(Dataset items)
........

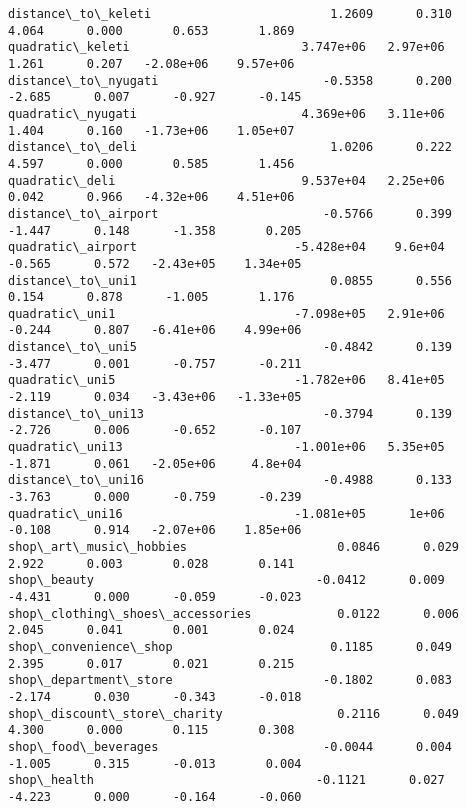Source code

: \documentclass[11pt]{article}
\begin{document}
\begin{Verbatim}[commandchars=\\\{\}]
distance\_to\_keleti                         1.2609      0.310      4.064      0.000       0.653       1.869
quadratic\_keleti                        3.747e+06   2.97e+06      1.261      0.207   -2.08e+06    9.57e+06
distance\_to\_nyugati                       -0.5358      0.200     -2.685      0.007      -0.927      -0.145
quadratic\_nyugati                       4.369e+06   3.11e+06      1.404      0.160   -1.73e+06    1.05e+07
distance\_to\_deli                           1.0206      0.222      4.597      0.000       0.585       1.456
quadratic\_deli                          9.537e+04   2.25e+06      0.042      0.966   -4.32e+06    4.51e+06
distance\_to\_airport                       -0.5766      0.399     -1.447      0.148      -1.358       0.205
quadratic\_airport                      -5.428e+04    9.6e+04     -0.565      0.572   -2.43e+05    1.34e+05
distance\_to\_uni1                           0.0855      0.556      0.154      0.878      -1.005       1.176
quadratic\_uni1                         -7.098e+05   2.91e+06     -0.244      0.807   -6.41e+06    4.99e+06
distance\_to\_uni5                          -0.4842      0.139     -3.477      0.001      -0.757      -0.211
quadratic\_uni5                         -1.782e+06   8.41e+05     -2.119      0.034   -3.43e+06   -1.33e+05
distance\_to\_uni13                         -0.3794      0.139     -2.726      0.006      -0.652      -0.107
quadratic\_uni13                        -1.001e+06   5.35e+05     -1.871      0.061   -2.05e+06     4.8e+04
distance\_to\_uni16                         -0.4988      0.133     -3.763      0.000      -0.759      -0.239
quadratic\_uni16                        -1.081e+05      1e+06     -0.108      0.914   -2.07e+06    1.85e+06
shop\_art\_music\_hobbies                     0.0846      0.029      2.922      0.003       0.028       0.141
shop\_beauty                               -0.0412      0.009     -4.431      0.000      -0.059      -0.023
shop\_clothing\_shoes\_accessories            0.0122      0.006      2.045      0.041       0.001       0.024
shop\_convenience\_shop                      0.1185      0.049      2.395      0.017       0.021       0.215
shop\_department\_store                     -0.1802      0.083     -2.174      0.030      -0.343      -0.018
shop\_discount\_store\_charity                0.2116      0.049      4.300      0.000       0.115       0.308
shop\_food\_beverages                       -0.0044      0.004     -1.005      0.315      -0.013       0.004
shop\_health                               -0.1121      0.027     -4.223      0.000      -0.164      -0.060

\end{Verbatim}
\end{document}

........

> Description of the task:
Output only the count of lines in the data containing "begin".

> Result of the exercise:
2